__PROBLEM REQUIREMENTS__
Copy exactly the lines from the beginning of the data down to and including the line holding "3. **保守策略扩展**: 适度增加交易频率，优化参数", without any pictures.

__STUDY MATERIAL__

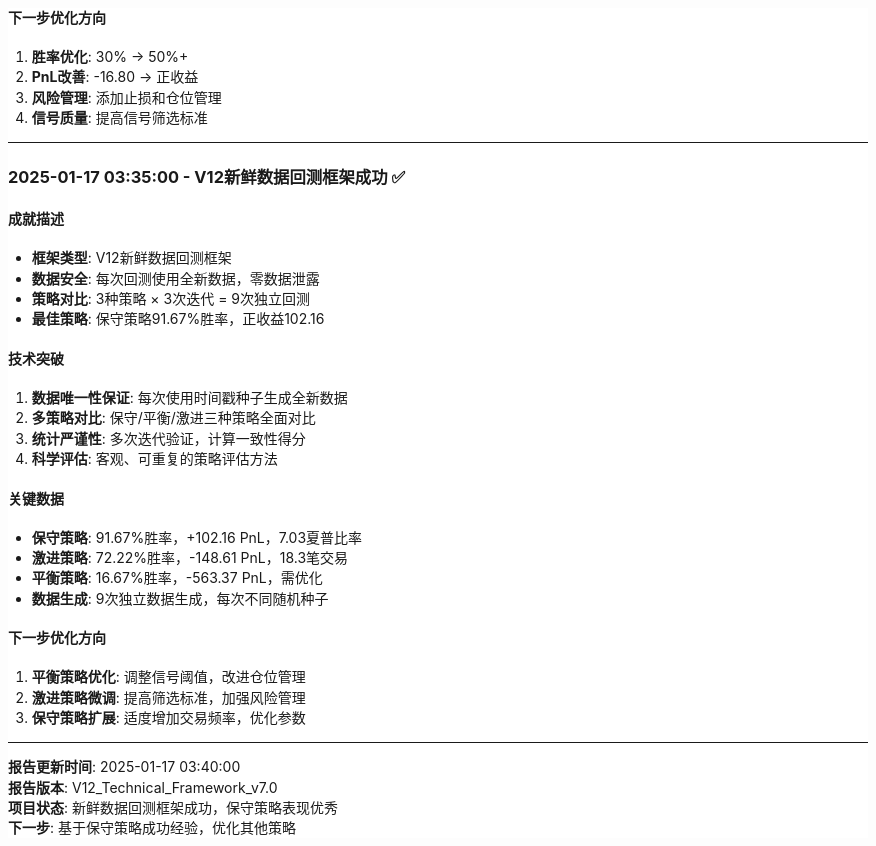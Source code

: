 #### **下一步优化方向**
1. **胜率优化**: 30% → 50%+
2. **PnL改善**: -16.80 → 正收益
3. **风险管理**: 添加止损和仓位管理
4. **信号质量**: 提高信号筛选标准

---

### **2025-01-17 03:35:00 - V12新鲜数据回测框架成功** ✅

#### **成就描述**
- **框架类型**: V12新鲜数据回测框架
- **数据安全**: 每次回测使用全新数据，零数据泄露
- **策略对比**: 3种策略 × 3次迭代 = 9次独立回测
- **最佳策略**: 保守策略91.67%胜率，正收益102.16

#### **技术突破**
1. **数据唯一性保证**: 每次使用时间戳种子生成全新数据
2. **多策略对比**: 保守/平衡/激进三种策略全面对比
3. **统计严谨性**: 多次迭代验证，计算一致性得分
4. **科学评估**: 客观、可重复的策略评估方法

#### **关键数据**
- **保守策略**: 91.67%胜率，+102.16 PnL，7.03夏普比率
- **激进策略**: 72.22%胜率，-148.61 PnL，18.3笔交易
- **平衡策略**: 16.67%胜率，-563.37 PnL，需优化
- **数据生成**: 9次独立数据生成，每次不同随机种子

#### **下一步优化方向**
1. **平衡策略优化**: 调整信号阈值，改进仓位管理
2. **激进策略微调**: 提高筛选标准，加强风险管理
3. **保守策略扩展**: 适度增加交易频率，优化参数

---

**报告更新时间**: 2025-01-17 03:40:00  
**报告版本**: V12_Technical_Framework_v7.0  
**项目状态**: 新鲜数据回测框架成功，保守策略表现优秀  
**下一步**: 基于保守策略成功经验，优化其他策略
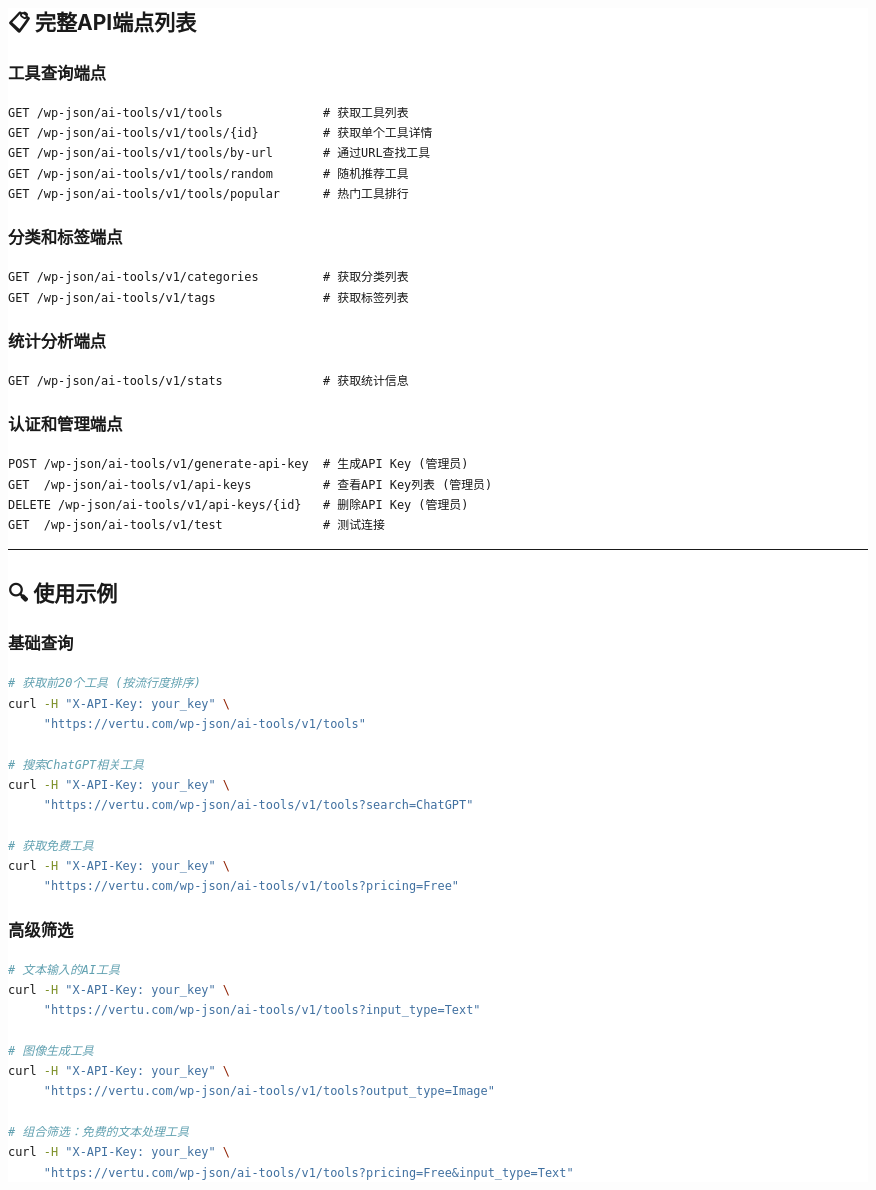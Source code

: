 
## 📋 **完整API端点列表**

### **工具查询端点**
```
GET /wp-json/ai-tools/v1/tools              # 获取工具列表
GET /wp-json/ai-tools/v1/tools/{id}         # 获取单个工具详情
GET /wp-json/ai-tools/v1/tools/by-url       # 通过URL查找工具
GET /wp-json/ai-tools/v1/tools/random       # 随机推荐工具
GET /wp-json/ai-tools/v1/tools/popular      # 热门工具排行
```

### **分类和标签端点**
```
GET /wp-json/ai-tools/v1/categories         # 获取分类列表
GET /wp-json/ai-tools/v1/tags               # 获取标签列表
```

### **统计分析端点**
```
GET /wp-json/ai-tools/v1/stats              # 获取统计信息
```

### **认证和管理端点**
```
POST /wp-json/ai-tools/v1/generate-api-key  # 生成API Key (管理员)
GET  /wp-json/ai-tools/v1/api-keys          # 查看API Key列表 (管理员)
DELETE /wp-json/ai-tools/v1/api-keys/{id}   # 删除API Key (管理员)
GET  /wp-json/ai-tools/v1/test              # 测试连接
```

---

## 🔍 **使用示例**

### **基础查询**
```bash
# 获取前20个工具 (按流行度排序)
curl -H "X-API-Key: your_key" \
     "https://vertu.com/wp-json/ai-tools/v1/tools"

# 搜索ChatGPT相关工具
curl -H "X-API-Key: your_key" \
     "https://vertu.com/wp-json/ai-tools/v1/tools?search=ChatGPT"

# 获取免费工具
curl -H "X-API-Key: your_key" \
     "https://vertu.com/wp-json/ai-tools/v1/tools?pricing=Free"
```

### **高级筛选**
```bash
# 文本输入的AI工具
curl -H "X-API-Key: your_key" \
     "https://vertu.com/wp-json/ai-tools/v1/tools?input_type=Text"

# 图像生成工具
curl -H "X-API-Key: your_key" \
     "https://vertu.com/wp-json/ai-tools/v1/tools?output_type=Image"

# 组合筛选：免费的文本处理工具
curl -H "X-API-Key: your_key" \
     "https://vertu.com/wp-json/ai-tools/v1/tools?pricing=Free&input_type=Text"
```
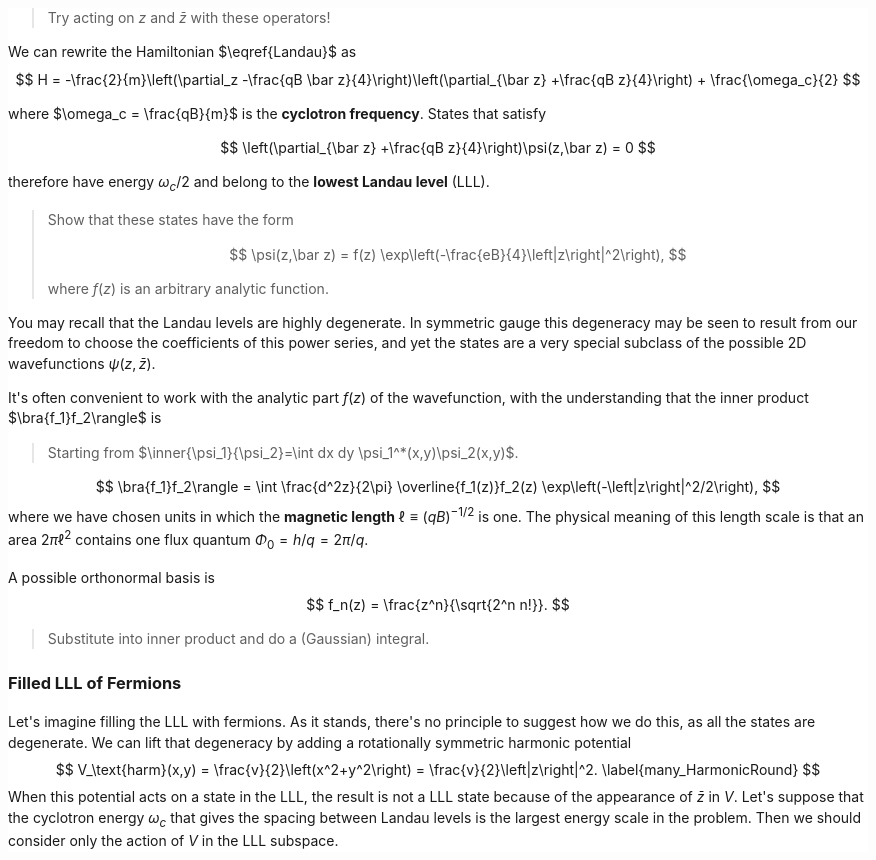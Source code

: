 > Try acting on $z$ and $\bar z$ with these operators!

We can rewrite the Hamiltonian $\eqref{Landau}$ as
$$
H = -\frac{2}{m}\left(\partial_z -\frac{qB \bar z}{4}\right)\left(\partial_{\bar z} +\frac{qB z}{4}\right) + \frac{\omega_c}{2}
$$

where $\omega_c = \frac{qB}{m}$ is the __cyclotron frequency__. States that satisfy

$$
\left(\partial_{\bar z} +\frac{qB z}{4}\right)\psi(z,\bar z) = 0
$$

therefore have energy $\omega_c/2$ and belong to the __lowest Landau level__ (LLL).

> Show that these states have the form
>
>$$
>\psi(z,\bar z) = f(z) \exp\left(-\frac{eB}{4}\left|z\right|^2\right),
>$$
>
>where $f(z)$ is an arbitrary analytic function.

You may recall that the Landau levels are highly degenerate. In symmetric gauge this degeneracy may be seen to result from our freedom to choose the coefficients of this power series, and yet the states are a very special subclass of the possible 2D wavefunctions $\psi(z,\bar z)$.

It's often convenient to work with the analytic part $f(z)$ of the wavefunction, with the understanding that the inner product $\bra{f_1}f_2\rangle$ is

> Starting from $\inner{\psi_1}{\psi_2}=\int dx dy \psi_1^*(x,y)\psi_2(x,y)$. 

$$
\bra{f_1}f_2\rangle = \int \frac{d^2z}{2\pi} \overline{f_1(z)}f_2(z) \exp\left(-\left|z\right|^2/2\right),
$$
where we have chosen units in which the __magnetic length__ $\ell \equiv (qB)^{-1/2}$ is one. The physical meaning of this length scale is that an area $2\pi \ell^2$ contains one flux quantum $\Phi_0 = h/q=2\pi/q$.

A possible orthonormal basis is
$$
f_n(z) = \frac{z^n}{\sqrt{2^n n!}}.
$$
> Substitute into inner product and do a (Gaussian) integral.

### Filled LLL of Fermions

Let's imagine filling the LLL with fermions. As it stands, there's no principle to suggest how we do this, as all the states are degenerate. We can lift that degeneracy by adding a rotationally symmetric harmonic potential
$$
V_\text{harm}(x,y) = \frac{v}{2}\left(x^2+y^2\right) = \frac{v}{2}\left|z\right|^2.
\label{many_HarmonicRound}
$$
When this potential acts on a state in the LLL, the result is not a LLL state because of the appearance of $\bar z$ in $V$. Let's suppose that the cyclotron energy $\omega_c$ that gives the spacing between Landau levels is the largest energy scale in the problem. Then we should consider only the action of $V$ in the LLL subspace.
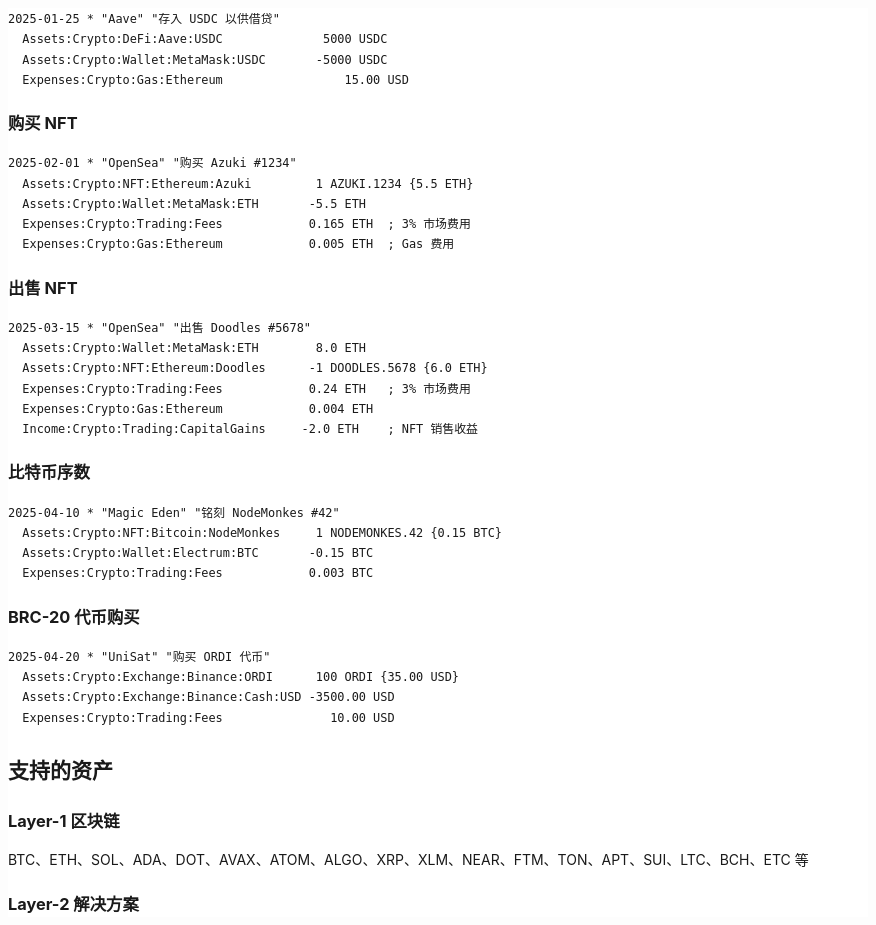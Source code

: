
 ```beancount
2025-01-25 * "Aave" "存入 USDC 以供借贷"
  Assets:Crypto:DeFi:Aave:USDC              5000 USDC
  Assets:Crypto:Wallet:MetaMask:USDC       -5000 USDC
  Expenses:Crypto:Gas:Ethereum                 15.00 USD
```

### 购买 NFT

```beancount
2025-02-01 * "OpenSea" "购买 Azuki #1234"
  Assets:Crypto:NFT:Ethereum:Azuki         1 AZUKI.1234 {5.5 ETH}
  Assets:Crypto:Wallet:MetaMask:ETH       -5.5 ETH
  Expenses:Crypto:Trading:Fees            0.165 ETH  ; 3% 市场费用
  Expenses:Crypto:Gas:Ethereum            0.005 ETH  ; Gas 费用
```

### 出售 NFT

```beancount
2025-03-15 * "OpenSea" "出售 Doodles #5678"
  Assets:Crypto:Wallet:MetaMask:ETH        8.0 ETH
  Assets:Crypto:NFT:Ethereum:Doodles      -1 DOODLES.5678 {6.0 ETH}
  Expenses:Crypto:Trading:Fees            0.24 ETH   ; 3% 市场费用
  Expenses:Crypto:Gas:Ethereum            0.004 ETH
  Income:Crypto:Trading:CapitalGains     -2.0 ETH    ; NFT 销售收益
```

### 比特币序数

```beancount
2025-04-10 * "Magic Eden" "铭刻 NodeMonkes #42"
  Assets:Crypto:NFT:Bitcoin:NodeMonkes     1 NODEMONKES.42 {0.15 BTC}
  Assets:Crypto:Wallet:Electrum:BTC       -0.15 BTC
  Expenses:Crypto:Trading:Fees            0.003 BTC
```

### BRC-20 代币购买

```beancount
2025-04-20 * "UniSat" "购买 ORDI 代币"
  Assets:Crypto:Exchange:Binance:ORDI      100 ORDI {35.00 USD}
  Assets:Crypto:Exchange:Binance:Cash:USD -3500.00 USD
  Expenses:Crypto:Trading:Fees               10.00 USD
```

## 支持的资产

### Layer-1 区块链

BTC、ETH、SOL、ADA、DOT、AVAX、ATOM、ALGO、XRP、XLM、NEAR、FTM、TON、APT、SUI、LTC、BCH、ETC 等

### Layer-2 解决方案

__EXERCISE RESULT__
Source code

: #### **下一步优化方向**
1. **胜率优化**: 30% → 50%+
2. **PnL改善**: -16.80 → 正收益
3. **风险管理**: 添加止损和仓位管理
4. **信号质量**: 提高信号筛选标准

---

### **2025-01-17 03:35:00 - V12新鲜数据回测框架成功** ✅

#### **成就描述**
- **框架类型**: V12新鲜数据回测框架
- **数据安全**: 每次回测使用全新数据，零数据泄露
- **策略对比**: 3种策略 × 3次迭代 = 9次独立回测
- **最佳策略**: 保守策略91.67%胜率，正收益102.16

#### **技术突破**
1. **数据唯一性保证**: 每次使用时间戳种子生成全新数据
2. **多策略对比**: 保守/平衡/激进三种策略全面对比
3. **统计严谨性**: 多次迭代验证，计算一致性得分
4. **科学评估**: 客观、可重复的策略评估方法

#### **关键数据**
- **保守策略**: 91.67%胜率，+102.16 PnL，7.03夏普比率
- **激进策略**: 72.22%胜率，-148.61 PnL，18.3笔交易
- **平衡策略**: 16.67%胜率，-563.37 PnL，需优化
- **数据生成**: 9次独立数据生成，每次不同随机种子

#### **下一步优化方向**
1. **平衡策略优化**: 调整信号阈值，改进仓位管理
2. **激进策略微调**: 提高筛选标准，加强风险管理
3. **保守策略扩展**: 适度增加交易频率，优化参数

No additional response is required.